Re: Something I still don't understand...
In my book, "Fibromyalgia and Chronic Myofascial Pain, A Survival Manual", by Devin Starlanyl she states that FMS is a central nervous system disorder, that it is not a musculoskeletal disorder, is not progressive, that it is not the same as CMP, and that it is not an autoimmune condition.
I think in my case, when my cmp is untreated or if I need myofascial release from over-doing it, and I don't get it taken care of, that triggers a flare or even if i just do too much, i will trigger a flare. And add on change in weather and the time change, not sleeping well, and the flare worsened. Now I am in a hypersensitive state where light and sound hurt. (the sound of my lap top is driving me crazy so i have to hurry and get off of here) I don't think i should keep throwing myself in and out of flares if at all possible. And for me to start painting a room is sheer insanity and i am paying for it now, and didn't paint hardly any of it. I have been living my life throwing my self into flares, recovering, and overdoing and flaring again. It is time to stop that and admit to myself that i just cannot do the things i used to and the things that need to be done or i want to do. I'm not that person anymore.

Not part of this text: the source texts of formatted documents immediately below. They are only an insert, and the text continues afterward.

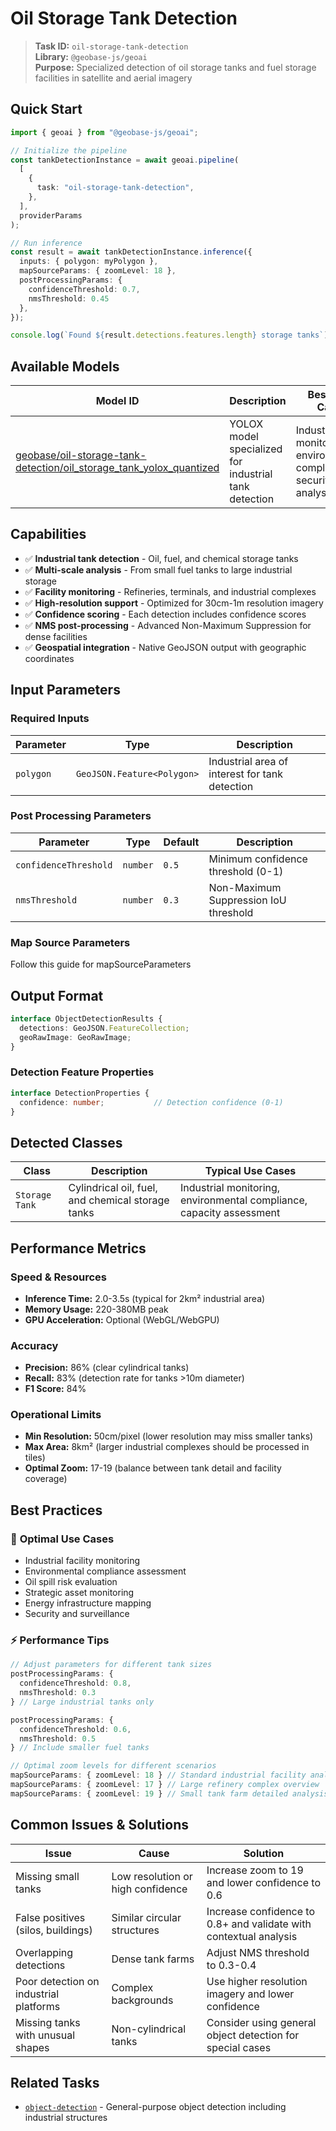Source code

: # Oil Storage Tank Detection

> **Task ID:** `oil-storage-tank-detection`  
> **Library:** `@geobase-js/geoai`  
> **Purpose:** Specialized detection of oil storage tanks and fuel storage facilities in satellite and aerial imagery

## Quick Start

```typescript
import { geoai } from "@geobase-js/geoai";

// Initialize the pipeline
const tankDetectionInstance = await geoai.pipeline(
  [
    {
      task: "oil-storage-tank-detection",
    },
  ],
  providerParams
);

// Run inference
const result = await tankDetectionInstance.inference({
  inputs: { polygon: myPolygon },
  mapSourceParams: { zoomLevel: 18 },
  postProcessingParams: { 
    confidenceThreshold: 0.7,
    nmsThreshold: 0.45
  },
});

console.log(`Found ${result.detections.features.length} storage tanks`);
```

## Available Models

| Model ID | Description | Best Use Case |
|----------|-------------|---------------|
| [geobase/oil-storage-tank-detection/oil_storage_tank_yolox_quantized](https://huggingface.co/geobase/oil-storage-tank-detection) | YOLOX model specialized for industrial tank detection | Industrial monitoring, environmental compliance, security analysis |

## Capabilities

- ✅ **Industrial tank detection** - Oil, fuel, and chemical storage tanks
- ✅ **Multi-scale analysis** - From small fuel tanks to large industrial storage
- ✅ **Facility monitoring** - Refineries, terminals, and industrial complexes
- ✅ **High-resolution support** - Optimized for 30cm-1m resolution imagery
- ✅ **Confidence scoring** - Each detection includes confidence scores
- ✅ **NMS post-processing** - Advanced Non-Maximum Suppression for dense facilities
- ✅ **Geospatial integration** - Native GeoJSON output with geographic coordinates

## Input Parameters

### Required Inputs

| Parameter | Type | Description |
|-----------|------|-------------|
| `polygon` | `GeoJSON.Feature<Polygon>` | Industrial area of interest for tank detection |

### Post Processing Parameters

| Parameter | Type | Default | Description |
|-----------|------|---------|-------------|
| `confidenceThreshold` | `number` | `0.5` | Minimum confidence threshold (0-1) |
| `nmsThreshold` | `number` | `0.3` | Non-Maximum Suppression IoU threshold |

<!-- Todo : update the map source guide link -->
### Map Source Parameters
Follow this guide for mapSourceParameters 

## Output Format

```typescript
interface ObjectDetectionResults {
  detections: GeoJSON.FeatureCollection;
  geoRawImage: GeoRawImage;
}
```

### Detection Feature Properties

```typescript
interface DetectionProperties {
  confidence: number;           // Detection confidence (0-1)
}
```

## Detected Classes

| Class | Description | Typical Use Cases |
|-------|-------------|-------------------|
| `Storage Tank` | Cylindrical oil, fuel, and chemical storage tanks | Industrial monitoring, environmental compliance, capacity assessment |

<!-- Todo : to be update later -->
## Performance Metrics

### Speed & Resources

- **Inference Time:** 2.0-3.5s (typical for 2km² industrial area)
- **Memory Usage:** 220-380MB peak
- **GPU Acceleration:** Optional (WebGL/WebGPU)

### Accuracy

- **Precision:** 86% (clear cylindrical tanks)
- **Recall:** 83% (detection rate for tanks >10m diameter)
- **F1 Score:** 84%

### Operational Limits

- **Min Resolution:** 50cm/pixel (lower resolution may miss smaller tanks)
- **Max Area:** 8km² (larger industrial complexes should be processed in tiles)
- **Optimal Zoom:** 17-19 (balance between tank detail and facility coverage)

## Best Practices

### 🎯 **Optimal Use Cases**

- Industrial facility monitoring
- Environmental compliance assessment
- Oil spill risk evaluation
- Strategic asset monitoring
- Energy infrastructure mapping
- Security and surveillance

### ⚡ **Performance Tips**

```typescript
// Adjust parameters for different tank sizes
postProcessingParams: { 
  confidenceThreshold: 0.8,
  nmsThreshold: 0.3 
} // Large industrial tanks only

postProcessingParams: { 
  confidenceThreshold: 0.6,
  nmsThreshold: 0.5 
} // Include smaller fuel tanks

// Optimal zoom levels for different scenarios
mapSourceParams: { zoomLevel: 18 } // Standard industrial facility analysis
mapSourceParams: { zoomLevel: 17 } // Large refinery complex overview
mapSourceParams: { zoomLevel: 19 } // Small tank farm detailed analysis
```

## Common Issues & Solutions

| Issue | Cause | Solution |
|-------|-------|----------|
| Missing small tanks | Low resolution or high confidence | Increase zoom to 19 and lower confidence to 0.6 |
| False positives (silos, buildings) | Similar circular structures | Increase confidence to 0.8+ and validate with contextual analysis |
| Overlapping detections | Dense tank farms | Adjust NMS threshold to 0.3-0.4 |
| Poor detection on industrial platforms | Complex backgrounds | Use higher resolution imagery and lower confidence |
| Missing tanks with unusual shapes | Non-cylindrical tanks | Consider using general object detection for special cases |


## Related Tasks

- [`object-detection`](./object-detection.md) - General-purpose object detection including industrial structures
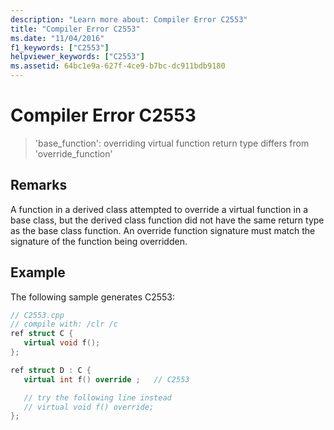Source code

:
 ```yaml
---
description: "Learn more about: Compiler Error C2553"
title: "Compiler Error C2553"
ms.date: "11/04/2016"
f1_keywords: ["C2553"]
helpviewer_keywords: ["C2553"]
ms.assetid: 64bc1e9a-627f-4ce9-b7bc-dc911bdb9180
---
```

# Compiler Error C2553

> 'base_function': overriding virtual function return type differs from 'override_function'

## Remarks

A function in a derived class attempted to override a virtual function in a base class, but the derived class function did not have the same return type as the base class function.  An override function signature must match the signature of the function being overridden.

## Example

The following sample generates C2553:

```cpp
// C2553.cpp
// compile with: /clr /c
ref struct C {
   virtual void f();
};

ref struct D : C {
   virtual int f() override ;   // C2553

   // try the following line instead
   // virtual void f() override;
};
```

Since fms is a cns disorder and i keep slamming my body with stress, that spells injury and re-injury. and this can lead to a flare like i had at the beginning in which i was bedridden and had every kind of flare symptom imaginable. But no I don't believe that FMS is progressive. I just think my cns can only take so much. and i realize that it is definitely time for me to back off and kick back and when it's time to get moving again, to go slow.
Ofcourse, I am going by my own experience and what I have read about in this book. I am not an authority on fibromyalgia by any means.